If you’re like us, as soon as the summer Sun is out, you start feeling – well, just beachy, sand you very much.
Lots of our favorite beaches are inside protected marine areas, which are regulated by governments to keep their ecosystems or cultural heritage intact. If you beachcomb at Cape Cod, swim in the Florida Keys or learn about Hawaiian culture at Papahānaumokuākea Marine National Monument, congrats! You’ve visited a protected marine area.
But time and tide haven’t been kind to some protected beaches.
Beaches are constantly changing, and science teams are using our 30-year record of Earth images from the NASA/USGS Landsat program to study what’s happening.
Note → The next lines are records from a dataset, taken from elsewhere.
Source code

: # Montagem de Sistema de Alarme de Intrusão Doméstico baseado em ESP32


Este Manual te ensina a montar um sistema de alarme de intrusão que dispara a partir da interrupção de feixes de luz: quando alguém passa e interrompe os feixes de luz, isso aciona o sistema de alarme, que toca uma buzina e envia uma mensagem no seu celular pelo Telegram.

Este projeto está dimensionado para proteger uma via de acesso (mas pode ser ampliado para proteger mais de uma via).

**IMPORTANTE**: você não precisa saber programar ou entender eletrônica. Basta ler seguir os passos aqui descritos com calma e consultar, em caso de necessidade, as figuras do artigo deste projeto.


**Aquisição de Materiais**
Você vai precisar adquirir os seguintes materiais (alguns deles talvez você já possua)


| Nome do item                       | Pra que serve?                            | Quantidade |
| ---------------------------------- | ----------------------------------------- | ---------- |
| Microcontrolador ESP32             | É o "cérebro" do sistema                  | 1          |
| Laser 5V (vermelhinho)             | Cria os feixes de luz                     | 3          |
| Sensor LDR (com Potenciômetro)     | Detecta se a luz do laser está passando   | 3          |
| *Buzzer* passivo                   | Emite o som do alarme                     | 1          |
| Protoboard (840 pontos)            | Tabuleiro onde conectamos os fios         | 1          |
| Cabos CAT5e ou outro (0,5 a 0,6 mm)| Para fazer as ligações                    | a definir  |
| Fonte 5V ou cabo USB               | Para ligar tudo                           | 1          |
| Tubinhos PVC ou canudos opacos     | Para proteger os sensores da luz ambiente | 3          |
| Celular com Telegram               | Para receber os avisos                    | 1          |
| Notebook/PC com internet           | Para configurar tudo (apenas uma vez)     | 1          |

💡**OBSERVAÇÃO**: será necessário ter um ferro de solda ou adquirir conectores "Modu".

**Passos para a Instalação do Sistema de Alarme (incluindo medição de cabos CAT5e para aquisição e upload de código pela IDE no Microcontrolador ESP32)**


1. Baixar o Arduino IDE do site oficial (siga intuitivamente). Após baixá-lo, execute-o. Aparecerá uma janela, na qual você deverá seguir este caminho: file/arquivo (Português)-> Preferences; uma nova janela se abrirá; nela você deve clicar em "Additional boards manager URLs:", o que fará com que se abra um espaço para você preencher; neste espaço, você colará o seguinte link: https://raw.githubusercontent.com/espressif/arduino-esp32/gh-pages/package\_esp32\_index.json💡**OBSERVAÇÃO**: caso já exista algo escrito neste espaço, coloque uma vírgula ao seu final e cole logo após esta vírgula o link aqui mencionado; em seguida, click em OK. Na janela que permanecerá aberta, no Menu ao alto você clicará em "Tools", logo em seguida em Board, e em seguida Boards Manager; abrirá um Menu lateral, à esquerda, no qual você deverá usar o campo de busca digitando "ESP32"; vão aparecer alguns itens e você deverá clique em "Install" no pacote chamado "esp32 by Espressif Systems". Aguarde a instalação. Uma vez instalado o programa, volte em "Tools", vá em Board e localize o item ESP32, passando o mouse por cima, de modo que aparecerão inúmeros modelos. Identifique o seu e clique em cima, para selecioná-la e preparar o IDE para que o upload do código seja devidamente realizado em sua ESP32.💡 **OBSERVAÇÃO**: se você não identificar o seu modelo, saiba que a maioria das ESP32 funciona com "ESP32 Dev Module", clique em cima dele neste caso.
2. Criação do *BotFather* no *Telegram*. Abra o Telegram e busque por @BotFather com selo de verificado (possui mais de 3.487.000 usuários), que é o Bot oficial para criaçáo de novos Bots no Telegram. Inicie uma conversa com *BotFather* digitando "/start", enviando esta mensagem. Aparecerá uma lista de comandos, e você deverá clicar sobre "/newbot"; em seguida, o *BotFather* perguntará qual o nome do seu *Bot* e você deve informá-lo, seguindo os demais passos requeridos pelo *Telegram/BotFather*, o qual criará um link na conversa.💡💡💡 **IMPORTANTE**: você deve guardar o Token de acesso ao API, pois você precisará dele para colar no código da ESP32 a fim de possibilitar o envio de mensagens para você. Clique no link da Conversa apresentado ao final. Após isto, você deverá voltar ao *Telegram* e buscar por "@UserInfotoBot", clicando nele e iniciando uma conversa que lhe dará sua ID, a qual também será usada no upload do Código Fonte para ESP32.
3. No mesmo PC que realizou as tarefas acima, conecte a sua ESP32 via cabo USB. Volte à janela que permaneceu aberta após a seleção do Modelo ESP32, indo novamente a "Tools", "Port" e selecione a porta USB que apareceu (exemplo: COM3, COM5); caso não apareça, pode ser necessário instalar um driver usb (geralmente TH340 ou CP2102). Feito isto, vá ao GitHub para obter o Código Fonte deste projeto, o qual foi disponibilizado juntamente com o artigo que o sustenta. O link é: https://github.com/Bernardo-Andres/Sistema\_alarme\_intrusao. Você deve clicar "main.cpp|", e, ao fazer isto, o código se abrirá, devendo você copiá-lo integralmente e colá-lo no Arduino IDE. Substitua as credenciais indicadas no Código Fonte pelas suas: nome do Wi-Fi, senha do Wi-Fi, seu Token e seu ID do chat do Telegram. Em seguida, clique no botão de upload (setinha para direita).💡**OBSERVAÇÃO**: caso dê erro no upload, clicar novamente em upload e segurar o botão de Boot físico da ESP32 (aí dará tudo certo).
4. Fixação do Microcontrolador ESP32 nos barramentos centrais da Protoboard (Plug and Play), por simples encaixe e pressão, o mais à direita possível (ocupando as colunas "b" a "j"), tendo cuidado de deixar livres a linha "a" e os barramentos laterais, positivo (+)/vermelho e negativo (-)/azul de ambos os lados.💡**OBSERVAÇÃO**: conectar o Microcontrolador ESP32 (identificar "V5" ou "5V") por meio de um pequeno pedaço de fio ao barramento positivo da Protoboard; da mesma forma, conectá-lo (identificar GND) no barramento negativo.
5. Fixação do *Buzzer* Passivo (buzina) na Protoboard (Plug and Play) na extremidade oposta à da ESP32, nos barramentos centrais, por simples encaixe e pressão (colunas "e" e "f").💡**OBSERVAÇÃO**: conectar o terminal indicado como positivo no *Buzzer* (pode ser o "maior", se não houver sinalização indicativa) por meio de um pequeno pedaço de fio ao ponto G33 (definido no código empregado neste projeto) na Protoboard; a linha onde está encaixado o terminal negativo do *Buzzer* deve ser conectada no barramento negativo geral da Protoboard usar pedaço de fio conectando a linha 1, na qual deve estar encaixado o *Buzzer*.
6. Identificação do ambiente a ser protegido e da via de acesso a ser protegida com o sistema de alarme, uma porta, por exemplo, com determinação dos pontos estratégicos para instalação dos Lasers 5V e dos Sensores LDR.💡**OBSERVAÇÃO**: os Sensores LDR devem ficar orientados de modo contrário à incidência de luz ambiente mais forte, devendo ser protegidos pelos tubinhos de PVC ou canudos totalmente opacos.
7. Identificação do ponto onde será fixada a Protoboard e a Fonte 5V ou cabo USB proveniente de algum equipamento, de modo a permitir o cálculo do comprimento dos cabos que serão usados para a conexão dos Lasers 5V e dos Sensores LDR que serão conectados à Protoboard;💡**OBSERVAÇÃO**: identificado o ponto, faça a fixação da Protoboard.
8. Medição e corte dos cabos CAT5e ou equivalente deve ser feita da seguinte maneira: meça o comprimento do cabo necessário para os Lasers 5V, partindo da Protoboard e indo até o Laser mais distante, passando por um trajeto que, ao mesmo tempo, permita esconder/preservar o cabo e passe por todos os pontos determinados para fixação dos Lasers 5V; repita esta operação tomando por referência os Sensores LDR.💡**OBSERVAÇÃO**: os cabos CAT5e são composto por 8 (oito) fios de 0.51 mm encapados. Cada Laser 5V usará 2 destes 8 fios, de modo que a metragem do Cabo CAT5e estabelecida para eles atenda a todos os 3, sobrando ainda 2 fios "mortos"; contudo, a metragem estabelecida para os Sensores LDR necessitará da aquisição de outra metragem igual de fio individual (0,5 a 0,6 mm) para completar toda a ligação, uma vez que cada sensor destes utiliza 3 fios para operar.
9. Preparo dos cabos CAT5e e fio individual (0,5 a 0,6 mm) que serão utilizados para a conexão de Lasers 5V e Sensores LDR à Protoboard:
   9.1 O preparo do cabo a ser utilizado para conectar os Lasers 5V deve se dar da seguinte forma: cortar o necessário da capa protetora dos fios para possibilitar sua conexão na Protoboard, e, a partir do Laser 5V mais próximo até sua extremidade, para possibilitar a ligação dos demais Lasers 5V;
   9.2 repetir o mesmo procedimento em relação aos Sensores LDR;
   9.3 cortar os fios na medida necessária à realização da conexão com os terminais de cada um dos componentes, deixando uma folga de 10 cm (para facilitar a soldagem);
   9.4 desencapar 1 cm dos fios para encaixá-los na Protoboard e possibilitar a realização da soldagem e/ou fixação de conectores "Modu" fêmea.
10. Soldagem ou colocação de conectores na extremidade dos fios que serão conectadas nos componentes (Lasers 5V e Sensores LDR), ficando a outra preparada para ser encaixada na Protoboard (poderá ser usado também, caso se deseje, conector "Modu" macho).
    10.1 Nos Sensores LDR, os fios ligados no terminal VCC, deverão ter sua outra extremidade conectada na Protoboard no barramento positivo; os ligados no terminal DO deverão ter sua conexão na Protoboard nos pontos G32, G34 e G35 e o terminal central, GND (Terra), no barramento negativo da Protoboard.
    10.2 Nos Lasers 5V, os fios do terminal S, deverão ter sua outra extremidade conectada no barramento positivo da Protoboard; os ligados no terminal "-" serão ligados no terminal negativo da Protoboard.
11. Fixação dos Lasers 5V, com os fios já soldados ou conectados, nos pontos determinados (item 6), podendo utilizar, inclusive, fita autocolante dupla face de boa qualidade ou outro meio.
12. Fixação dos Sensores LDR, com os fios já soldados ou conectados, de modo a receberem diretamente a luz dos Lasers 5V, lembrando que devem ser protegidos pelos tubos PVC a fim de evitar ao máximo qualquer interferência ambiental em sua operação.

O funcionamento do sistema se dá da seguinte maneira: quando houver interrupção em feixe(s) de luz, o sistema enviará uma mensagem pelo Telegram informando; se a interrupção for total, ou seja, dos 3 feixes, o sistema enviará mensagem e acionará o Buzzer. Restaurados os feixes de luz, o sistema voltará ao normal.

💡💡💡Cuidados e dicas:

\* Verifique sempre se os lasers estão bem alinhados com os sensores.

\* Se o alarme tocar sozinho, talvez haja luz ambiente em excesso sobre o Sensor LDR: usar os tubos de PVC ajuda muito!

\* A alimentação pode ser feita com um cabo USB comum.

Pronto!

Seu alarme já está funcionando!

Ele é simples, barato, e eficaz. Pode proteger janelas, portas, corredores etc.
Overall, the sum total of sandy beaches has increased a bit over the last 30 years. But time and tide haven’t been as kind to our protected beaches – the team found that more than 1/3 of sandy beaches in protected marine areas have been eroding away.
Some of these areas were designated to protect vulnerable plant and animal species or connect delicate ecosystems. They are home to humpback whales and sea turtles, reefs and mangroves that protect the land from erosion and natural disasters, and species which are found in only one habitat in the world. Losing land area could upset the balance of these areas and endanger their future.
Next step: Looking for pearls of wisdom to save the beaches!
Right now, we aren’t sure which beaches are eroding due to natural processes, and which are due to humans – that’s the next step for science teams to investigate. Once we know the causes, we can start working on solutions to save the beaches.
Those 30 years of Landsat data will help scientists find answers to these questions much faster – instead of using airplanes or measuring the beaches by hand, they can use computer programs to rapidly investigate millions of satellite photos spanning many years of change.
By tracking beaches from space, scientists can help keep our summers sandy for years to come.
And that makes us as happy as clams.